Double Tandem – Cement (PNL)
Hairybones – Snakelust (to Kenji Nakagami) (CF 252)
Over the past decade Paal Nilssen-Love has become the percussionist of choice for a range of free jazz and improvising musicians from his home country of Norway to the rest of northern Europe and beyond. Many of those roles call on the sheer force of his drumming, but Nilssen-Love has far more to offer than that. He’s a resourceful percussionist, able at will to call on the jazz traditions as well as adroitly exploring texture and sound. Double Tandem is Nilssen-Love joined by the two saxophonist/clarinetists Ken Vandermark and AbBaars, whose styles might seem initially incompatible. The heated blowing one immediately associates with Vandermark and Nilssen-Love is only one dimension of Cement though and the distinctive qualities that link the three musicians lie elsewhere. Baars and Vandermark share affinities as traditional tenor players and beyond that there’s their empathy as clarinetists, connoisseurs of the instrument’s quirky woodiness. Much of what characterizes Cement is a subtle exploratory quality and Nilssen-Love’s ability to fit in, reducing his work to the clearest rhythmic impetus, often armed with brushes rather than sticks.
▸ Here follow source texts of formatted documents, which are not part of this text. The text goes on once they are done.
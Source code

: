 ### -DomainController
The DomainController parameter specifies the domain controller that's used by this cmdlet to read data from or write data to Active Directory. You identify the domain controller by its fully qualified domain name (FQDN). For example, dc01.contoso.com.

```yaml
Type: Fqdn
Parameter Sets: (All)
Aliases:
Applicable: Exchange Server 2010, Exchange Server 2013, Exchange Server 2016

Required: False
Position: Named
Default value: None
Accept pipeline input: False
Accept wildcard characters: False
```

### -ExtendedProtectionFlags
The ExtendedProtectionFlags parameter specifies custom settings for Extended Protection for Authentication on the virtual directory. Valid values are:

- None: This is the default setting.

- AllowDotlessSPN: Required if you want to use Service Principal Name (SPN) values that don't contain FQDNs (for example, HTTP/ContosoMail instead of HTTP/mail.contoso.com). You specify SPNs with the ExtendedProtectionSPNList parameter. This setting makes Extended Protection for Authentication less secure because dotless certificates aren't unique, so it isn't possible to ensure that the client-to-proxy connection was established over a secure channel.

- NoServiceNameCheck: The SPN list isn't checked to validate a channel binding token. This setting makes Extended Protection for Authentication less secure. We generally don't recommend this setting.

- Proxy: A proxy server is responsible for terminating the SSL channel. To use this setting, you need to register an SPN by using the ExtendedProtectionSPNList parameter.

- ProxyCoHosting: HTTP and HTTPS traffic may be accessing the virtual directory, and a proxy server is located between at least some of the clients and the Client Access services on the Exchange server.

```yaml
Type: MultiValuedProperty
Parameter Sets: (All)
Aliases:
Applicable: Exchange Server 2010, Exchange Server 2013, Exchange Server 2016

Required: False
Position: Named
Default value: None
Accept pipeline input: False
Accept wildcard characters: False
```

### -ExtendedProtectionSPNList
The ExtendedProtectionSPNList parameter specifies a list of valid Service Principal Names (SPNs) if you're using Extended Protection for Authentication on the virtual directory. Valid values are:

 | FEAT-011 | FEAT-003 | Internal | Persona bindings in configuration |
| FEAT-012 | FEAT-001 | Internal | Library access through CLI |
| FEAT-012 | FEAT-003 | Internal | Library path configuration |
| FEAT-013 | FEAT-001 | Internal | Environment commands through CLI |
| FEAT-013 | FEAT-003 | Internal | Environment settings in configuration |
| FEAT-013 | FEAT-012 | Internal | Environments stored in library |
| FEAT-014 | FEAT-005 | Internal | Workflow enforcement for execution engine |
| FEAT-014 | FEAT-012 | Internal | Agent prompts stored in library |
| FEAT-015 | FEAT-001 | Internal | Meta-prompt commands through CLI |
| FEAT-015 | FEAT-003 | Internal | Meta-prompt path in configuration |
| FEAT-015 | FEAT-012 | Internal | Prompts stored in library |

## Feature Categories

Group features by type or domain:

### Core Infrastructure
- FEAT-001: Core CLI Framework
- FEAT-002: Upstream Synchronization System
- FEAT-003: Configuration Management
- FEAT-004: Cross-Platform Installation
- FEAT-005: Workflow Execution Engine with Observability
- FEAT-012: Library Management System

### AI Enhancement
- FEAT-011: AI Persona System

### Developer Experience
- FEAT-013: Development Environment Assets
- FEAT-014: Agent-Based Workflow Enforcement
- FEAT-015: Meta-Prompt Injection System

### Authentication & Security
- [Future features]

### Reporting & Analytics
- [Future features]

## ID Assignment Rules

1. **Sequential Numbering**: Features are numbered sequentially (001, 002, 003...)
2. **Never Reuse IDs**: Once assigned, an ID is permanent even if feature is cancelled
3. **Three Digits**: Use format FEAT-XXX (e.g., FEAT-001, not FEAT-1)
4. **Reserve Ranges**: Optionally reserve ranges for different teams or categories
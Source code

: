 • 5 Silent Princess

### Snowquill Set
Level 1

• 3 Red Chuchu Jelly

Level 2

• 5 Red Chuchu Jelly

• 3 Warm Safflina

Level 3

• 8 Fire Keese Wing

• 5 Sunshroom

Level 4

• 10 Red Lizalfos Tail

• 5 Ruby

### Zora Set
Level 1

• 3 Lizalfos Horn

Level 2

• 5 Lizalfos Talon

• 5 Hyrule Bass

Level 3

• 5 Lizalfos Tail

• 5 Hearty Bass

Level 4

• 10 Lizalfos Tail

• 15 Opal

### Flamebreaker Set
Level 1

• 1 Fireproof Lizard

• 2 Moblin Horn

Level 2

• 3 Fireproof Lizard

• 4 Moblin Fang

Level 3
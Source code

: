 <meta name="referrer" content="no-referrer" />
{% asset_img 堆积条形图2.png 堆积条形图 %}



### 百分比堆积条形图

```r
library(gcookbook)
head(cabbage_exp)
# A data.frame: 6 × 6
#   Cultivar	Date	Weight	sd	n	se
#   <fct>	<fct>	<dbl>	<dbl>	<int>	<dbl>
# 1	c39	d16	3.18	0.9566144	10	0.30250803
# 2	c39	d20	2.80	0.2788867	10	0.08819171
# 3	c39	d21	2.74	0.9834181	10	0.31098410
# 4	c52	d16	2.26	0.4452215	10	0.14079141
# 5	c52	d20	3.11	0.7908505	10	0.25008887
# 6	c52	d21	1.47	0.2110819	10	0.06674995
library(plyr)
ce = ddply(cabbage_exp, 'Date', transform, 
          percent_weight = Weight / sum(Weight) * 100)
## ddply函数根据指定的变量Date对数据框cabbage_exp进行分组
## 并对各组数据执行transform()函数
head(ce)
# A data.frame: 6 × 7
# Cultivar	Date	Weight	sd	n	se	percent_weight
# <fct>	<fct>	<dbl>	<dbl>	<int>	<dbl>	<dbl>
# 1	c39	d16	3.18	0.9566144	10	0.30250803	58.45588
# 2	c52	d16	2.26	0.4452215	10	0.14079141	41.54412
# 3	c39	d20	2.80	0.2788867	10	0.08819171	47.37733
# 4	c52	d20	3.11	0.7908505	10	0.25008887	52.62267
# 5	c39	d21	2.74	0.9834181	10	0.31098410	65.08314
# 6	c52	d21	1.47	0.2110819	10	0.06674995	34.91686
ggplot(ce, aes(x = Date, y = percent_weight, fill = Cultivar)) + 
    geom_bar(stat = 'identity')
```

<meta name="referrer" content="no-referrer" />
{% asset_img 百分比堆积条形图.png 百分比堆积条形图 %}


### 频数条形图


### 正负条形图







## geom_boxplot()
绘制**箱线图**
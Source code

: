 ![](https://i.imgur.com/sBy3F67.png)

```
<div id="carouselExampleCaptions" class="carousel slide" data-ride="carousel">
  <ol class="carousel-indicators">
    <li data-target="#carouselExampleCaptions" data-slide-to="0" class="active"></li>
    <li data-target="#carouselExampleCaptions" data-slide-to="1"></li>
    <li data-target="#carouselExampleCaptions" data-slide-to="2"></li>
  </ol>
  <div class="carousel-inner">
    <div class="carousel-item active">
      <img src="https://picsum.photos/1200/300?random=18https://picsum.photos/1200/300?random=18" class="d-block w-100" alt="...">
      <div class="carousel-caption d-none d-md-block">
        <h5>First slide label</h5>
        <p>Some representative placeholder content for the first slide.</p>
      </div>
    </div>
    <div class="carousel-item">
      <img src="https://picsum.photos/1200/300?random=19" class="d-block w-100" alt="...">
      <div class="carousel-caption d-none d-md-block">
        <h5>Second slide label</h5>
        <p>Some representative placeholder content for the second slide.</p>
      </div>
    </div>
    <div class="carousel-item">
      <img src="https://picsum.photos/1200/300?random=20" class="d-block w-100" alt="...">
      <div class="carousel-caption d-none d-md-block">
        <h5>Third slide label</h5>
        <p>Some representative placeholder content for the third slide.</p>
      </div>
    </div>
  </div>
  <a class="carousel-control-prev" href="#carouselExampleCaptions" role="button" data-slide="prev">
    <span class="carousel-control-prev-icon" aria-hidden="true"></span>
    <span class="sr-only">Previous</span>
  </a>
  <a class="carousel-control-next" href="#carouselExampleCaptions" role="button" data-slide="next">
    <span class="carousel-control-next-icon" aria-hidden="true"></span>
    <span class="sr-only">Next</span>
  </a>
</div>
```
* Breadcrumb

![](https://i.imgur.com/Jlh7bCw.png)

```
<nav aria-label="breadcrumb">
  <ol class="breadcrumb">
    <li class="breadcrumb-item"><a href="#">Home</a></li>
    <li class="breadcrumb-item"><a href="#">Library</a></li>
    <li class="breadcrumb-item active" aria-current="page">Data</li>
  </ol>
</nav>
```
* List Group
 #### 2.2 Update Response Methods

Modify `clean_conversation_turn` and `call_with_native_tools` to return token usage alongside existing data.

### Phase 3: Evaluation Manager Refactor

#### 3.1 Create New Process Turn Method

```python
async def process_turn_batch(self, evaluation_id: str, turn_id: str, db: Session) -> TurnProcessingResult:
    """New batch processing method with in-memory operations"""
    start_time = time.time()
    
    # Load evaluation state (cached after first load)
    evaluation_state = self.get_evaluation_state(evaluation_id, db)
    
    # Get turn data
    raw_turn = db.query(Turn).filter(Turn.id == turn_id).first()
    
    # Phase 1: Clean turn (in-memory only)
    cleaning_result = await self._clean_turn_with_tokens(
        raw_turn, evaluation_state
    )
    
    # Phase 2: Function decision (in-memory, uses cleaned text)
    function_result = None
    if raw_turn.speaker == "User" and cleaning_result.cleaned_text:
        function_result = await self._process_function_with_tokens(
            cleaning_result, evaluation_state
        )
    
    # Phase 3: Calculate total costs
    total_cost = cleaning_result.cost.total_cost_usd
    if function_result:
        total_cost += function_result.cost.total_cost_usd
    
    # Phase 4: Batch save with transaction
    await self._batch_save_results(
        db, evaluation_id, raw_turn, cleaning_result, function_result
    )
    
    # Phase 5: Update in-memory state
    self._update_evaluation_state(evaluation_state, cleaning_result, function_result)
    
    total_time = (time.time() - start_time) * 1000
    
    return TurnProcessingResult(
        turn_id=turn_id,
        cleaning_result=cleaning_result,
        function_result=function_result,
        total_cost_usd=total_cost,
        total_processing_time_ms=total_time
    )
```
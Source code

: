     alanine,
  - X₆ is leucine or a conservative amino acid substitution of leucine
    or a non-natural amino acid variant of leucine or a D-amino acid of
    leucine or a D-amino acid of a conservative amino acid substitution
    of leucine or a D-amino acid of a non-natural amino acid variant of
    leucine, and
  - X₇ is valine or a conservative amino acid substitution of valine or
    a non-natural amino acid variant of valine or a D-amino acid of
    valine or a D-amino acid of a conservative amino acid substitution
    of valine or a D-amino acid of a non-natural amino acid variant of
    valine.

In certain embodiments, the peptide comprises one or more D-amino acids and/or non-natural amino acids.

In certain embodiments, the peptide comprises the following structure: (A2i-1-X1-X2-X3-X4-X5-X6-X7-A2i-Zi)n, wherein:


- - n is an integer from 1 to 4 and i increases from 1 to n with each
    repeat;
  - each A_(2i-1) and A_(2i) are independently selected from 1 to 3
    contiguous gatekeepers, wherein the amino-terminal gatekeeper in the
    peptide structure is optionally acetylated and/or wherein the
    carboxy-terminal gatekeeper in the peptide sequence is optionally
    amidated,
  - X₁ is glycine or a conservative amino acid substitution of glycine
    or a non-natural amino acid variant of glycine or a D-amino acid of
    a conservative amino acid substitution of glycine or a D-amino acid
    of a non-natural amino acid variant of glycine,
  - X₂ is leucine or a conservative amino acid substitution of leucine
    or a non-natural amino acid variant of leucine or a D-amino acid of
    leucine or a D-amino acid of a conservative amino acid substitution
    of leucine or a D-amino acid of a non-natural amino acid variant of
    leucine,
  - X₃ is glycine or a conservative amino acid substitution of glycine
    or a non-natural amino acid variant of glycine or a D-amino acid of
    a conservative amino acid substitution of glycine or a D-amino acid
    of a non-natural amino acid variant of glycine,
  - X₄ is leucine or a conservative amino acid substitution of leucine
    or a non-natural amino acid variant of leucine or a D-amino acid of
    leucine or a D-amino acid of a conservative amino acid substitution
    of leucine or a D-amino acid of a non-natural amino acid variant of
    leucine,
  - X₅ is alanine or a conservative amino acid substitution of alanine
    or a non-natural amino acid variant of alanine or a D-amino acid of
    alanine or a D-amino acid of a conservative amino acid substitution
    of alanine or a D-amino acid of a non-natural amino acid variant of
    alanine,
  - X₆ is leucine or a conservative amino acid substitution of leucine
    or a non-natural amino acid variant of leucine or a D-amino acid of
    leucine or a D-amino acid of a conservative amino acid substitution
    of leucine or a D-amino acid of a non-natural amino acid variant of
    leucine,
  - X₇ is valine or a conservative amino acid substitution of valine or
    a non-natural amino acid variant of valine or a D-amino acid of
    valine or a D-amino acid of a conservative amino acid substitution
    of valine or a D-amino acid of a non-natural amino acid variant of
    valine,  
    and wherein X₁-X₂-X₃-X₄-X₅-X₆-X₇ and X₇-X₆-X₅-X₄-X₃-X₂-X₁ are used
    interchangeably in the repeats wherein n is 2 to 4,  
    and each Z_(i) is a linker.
Peter Brötzmann’s name may not be in front of Hairy Bones, but there’s no question who is the leader. Snakelust is an enduring testimony to the galvanizing power of his work. The band is a direct outgrowth of the earlier Die Like a Dog quartet, retaining Toshinori Kondo on trumpet and electronics but with the amplified and machine-like team of Nilssen-Love and electric bassist Massimo Pupillo replacing Hamid Drake and William Parker. Kondo is an ideal foil for Brötzmann, his trumpet lines often minimal blasts and sputters that swirl off into space whereas Brötzmann is as expressive as any tenor saxophonist has ever been. The intensity never flags but it does shift direction frequently, including sustained three-way inventions between Pupillo’s pulsing bass, Kondo’s soaring electronics and Nilssen-Love’s shifting rhythmic patterns, all three reaching toward clarity in the midst of the very sonic maelstrom that they create.